+1
However, I imagine that it was a maintenance burden.
Indices can be relatively easy to build then maintain in
solo author scenarios. Less easy with collaborative authoring and edition.
Let's expand things for a couple of minutes.
With the redesign, the invitation to
Edit this page seems to be omnipresent across articles and books (two of the three categories within
the documentation set). Whilst not
overtly side-stepping the many and varied requirements of the
FreeBSD Documentation Project (FDP):
- a GitHub-oriented workflow – Edit this page – does effectively lower the bar
– and so,
fewer people are discouraged from assisting with additions, corrections and general maintenance
☑
From the overview:
- high quality, accurate documentation is paramount
– this is inarguable.

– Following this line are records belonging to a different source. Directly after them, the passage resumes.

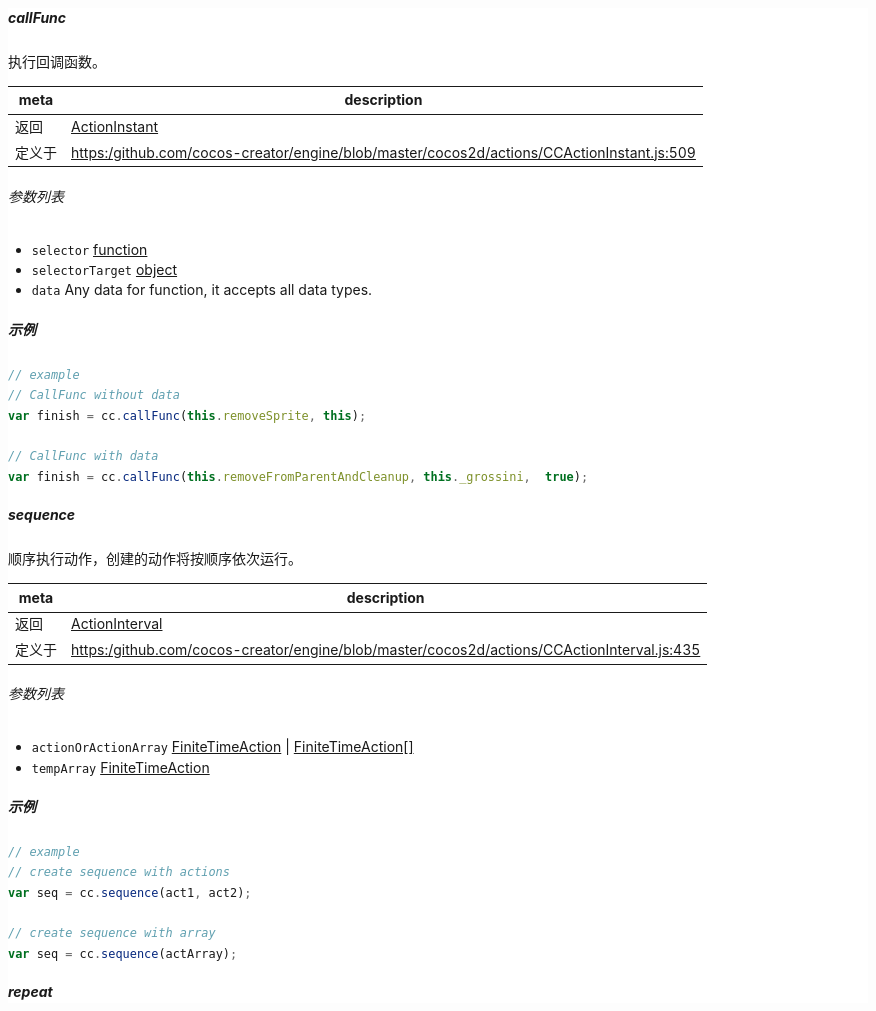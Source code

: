 ##### callFunc

执行回调函数。

| meta | description |
|------|-------------|
| 返回 | <a href="../classes/ActionInstant.html" class="crosslink">ActionInstant</a> 
| 定义于 | [https:/github.com/cocos-creator/engine/blob/master/cocos2d/actions/CCActionInstant.js:509](https:/github.com/cocos-creator/engine/blob/master/cocos2d/actions/CCActionInstant.js#L509) |

###### 参数列表
- `selector` <a href="https://developer.mozilla.org/en/JavaScript/Reference/Global_Objects/Function" class="crosslink external" target="_blank">function</a> 
- `selectorTarget` <a href="https://developer.mozilla.org/en/JavaScript/Reference/Global_Objects/Object" class="crosslink external" target="_blank">object</a> 
- `data` Any data for function, it accepts all data types.

##### 示例

```js
// example
// CallFunc without data
var finish = cc.callFunc(this.removeSprite, this);

// CallFunc with data
var finish = cc.callFunc(this.removeFromParentAndCleanup, this._grossini,  true);
```

##### sequence

顺序执行动作，创建的动作将按顺序依次运行。

| meta | description |
|------|-------------|
| 返回 | <a href="../classes/ActionInterval.html" class="crosslink">ActionInterval</a> 
| 定义于 | [https:/github.com/cocos-creator/engine/blob/master/cocos2d/actions/CCActionInterval.js:435](https:/github.com/cocos-creator/engine/blob/master/cocos2d/actions/CCActionInterval.js#L435) |

###### 参数列表
- `actionOrActionArray` <a href="../classes/FiniteTimeAction.html" class="crosslink">FiniteTimeAction</a> &#124; <a href="../classes/FiniteTimeAction.html" class="crosslink">FiniteTimeAction[]</a> 
- `tempArray` <a href="../classes/FiniteTimeAction.html" class="crosslink">FiniteTimeAction</a> 

##### 示例

```js
// example
// create sequence with actions
var seq = cc.sequence(act1, act2);

// create sequence with array
var seq = cc.sequence(actArray);
```

##### repeat
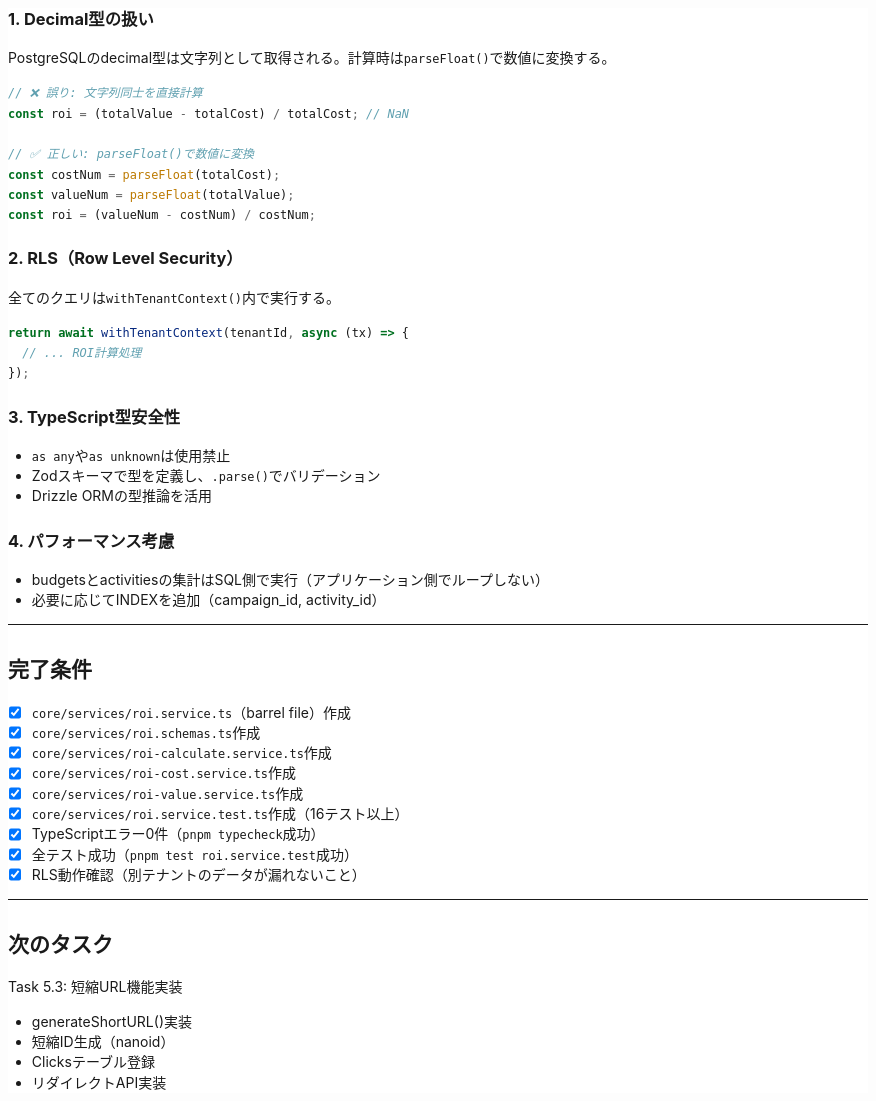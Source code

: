 ### 1. Decimal型の扱い

PostgreSQLのdecimal型は文字列として取得される。計算時は`parseFloat()`で数値に変換する。

```typescript
// ❌ 誤り: 文字列同士を直接計算
const roi = (totalValue - totalCost) / totalCost; // NaN

// ✅ 正しい: parseFloat()で数値に変換
const costNum = parseFloat(totalCost);
const valueNum = parseFloat(totalValue);
const roi = (valueNum - costNum) / costNum;
```

### 2. RLS（Row Level Security）

全てのクエリは`withTenantContext()`内で実行する。

```typescript
return await withTenantContext(tenantId, async (tx) => {
  // ... ROI計算処理
});
```

### 3. TypeScript型安全性

- `as any`や`as unknown`は使用禁止
- Zodスキーマで型を定義し、`.parse()`でバリデーション
- Drizzle ORMの型推論を活用

### 4. パフォーマンス考慮

- budgetsとactivitiesの集計はSQL側で実行（アプリケーション側でループしない）
- 必要に応じてINDEXを追加（campaign_id, activity_id）

---

## 完了条件

- [x] `core/services/roi.service.ts`（barrel file）作成
- [x] `core/services/roi.schemas.ts`作成
- [x] `core/services/roi-calculate.service.ts`作成
- [x] `core/services/roi-cost.service.ts`作成
- [x] `core/services/roi-value.service.ts`作成
- [x] `core/services/roi.service.test.ts`作成（16テスト以上）
- [x] TypeScriptエラー0件（`pnpm typecheck`成功）
- [x] 全テスト成功（`pnpm test roi.service.test`成功）
- [x] RLS動作確認（別テナントのデータが漏れないこと）

---

## 次のタスク

Task 5.3: 短縮URL機能実装

- generateShortURL()実装
- 短縮ID生成（nanoid）
- Clicksテーブル登録
- リダイレクトAPI実装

It simply will not happen consistently
and in good time without enough hands on deck.
Back to
Erichans and the shared wish for a traditionally indexed FreeBSD Handbook.
The realistic short-/mid-term alternative to two indices per book (one for short HTML, the other for long) is:
- the indexing and other features that are native to PDF
– this is partly why I envisage
prominent encouragement to install documentation, which includes PDF versions of things such as the Handbook.
… @carlavilla maybe the
Resources subsection can, eventually, expand to something like this:
…
I know, PDF is not a panacea, but it can do some of what's currently not done with HTML online.
Maybe the FDP can add HTML indices to large multi-author items in a year or two, but for the next few months, I guess, thoughts will focus on a main site refresh ahead of the thirtieth anniversary.